• [Work to complete] What is needed is the full set of records, word for word, with no pictures.

• [Source records]
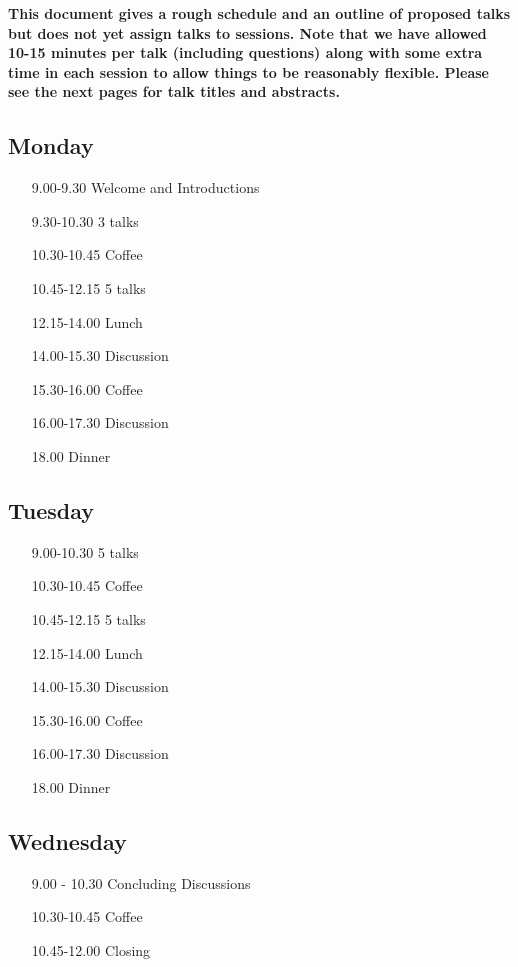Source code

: \documentclass{article}
\begin{document}
\noindent
\textbf{\color{red}This document gives a rough schedule and an outline of proposed talks but does not yet assign talks to sessions. Note that we have allowed 10-15 minutes per talk (including questions) along with some extra time in each session to allow things to be reasonably flexible. Please see the next pages for talk titles and abstracts.}

\subsection*{Monday}

\begin{itemize}
	\item[9.00-9.30] Welcome and Introductions
	\item[9.30-10.30] 3 talks
	\item[10.30-10.45] Coffee
	\item[10.45-12.15] 5 talks
	\item[12.15-14.00] Lunch 
	\item[14.00-15.30] Discussion
	\item[15.30-16.00] Coffee
	\item[16.00-17.30] Discussion
	\item[18.00] Dinner
\end{itemize}

\subsection*{Tuesday}

\begin{itemize}
	\item[9.00-10.30] 5 talks
	\item[10.30-10.45] Coffee
	\item[10.45-12.15] 5 talks
	\item[12.15-14.00] Lunch 
	\item[14.00-15.30] Discussion
	\item[15.30-16.00] Coffee
	\item[16.00-17.30] Discussion
	\item[18.00] Dinner
\end{itemize}

\subsection*{Wednesday}

\begin{itemize}
	\item[9.00 - 10.30] Concluding Discussions
	\item[10.30-10.45] Coffee
	\item[10.45-12.00] Closing
\end{itemize}
\end{document}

• [Response area]
Source code

: \documentclass{article}
\begin{document}
\noindent
\textbf{\color{red}This document gives a rough schedule and an outline of proposed talks but does not yet assign talks to sessions. Note that we have allowed 10-15 minutes per talk (including questions) along with some extra time in each session to allow things to be reasonably flexible. Please see the next pages for talk titles and abstracts.}

\subsection*{Monday}

\begin{itemize}
	\item[9.00-9.30] Welcome and Introductions
	\item[9.30-10.30] 3 talks
	\item[10.30-10.45] Coffee
	\item[10.45-12.15] 5 talks
	\item[12.15-14.00] Lunch 
	\item[14.00-15.30] Discussion
	\item[15.30-16.00] Coffee
	\item[16.00-17.30] Discussion
	\item[18.00] Dinner
\end{itemize}

\subsection*{Tuesday}

\begin{itemize}
	\item[9.00-10.30] 5 talks
	\item[10.30-10.45] Coffee
	\item[10.45-12.15] 5 talks
	\item[12.15-14.00] Lunch 
	\item[14.00-15.30] Discussion
	\item[15.30-16.00] Coffee
	\item[16.00-17.30] Discussion
	\item[18.00] Dinner
\end{itemize}

\subsection*{Wednesday}

\begin{itemize}
	\item[9.00 - 10.30] Concluding Discussions
	\item[10.30-10.45] Coffee
	\item[10.45-12.00] Closing
\end{itemize}
\end{document}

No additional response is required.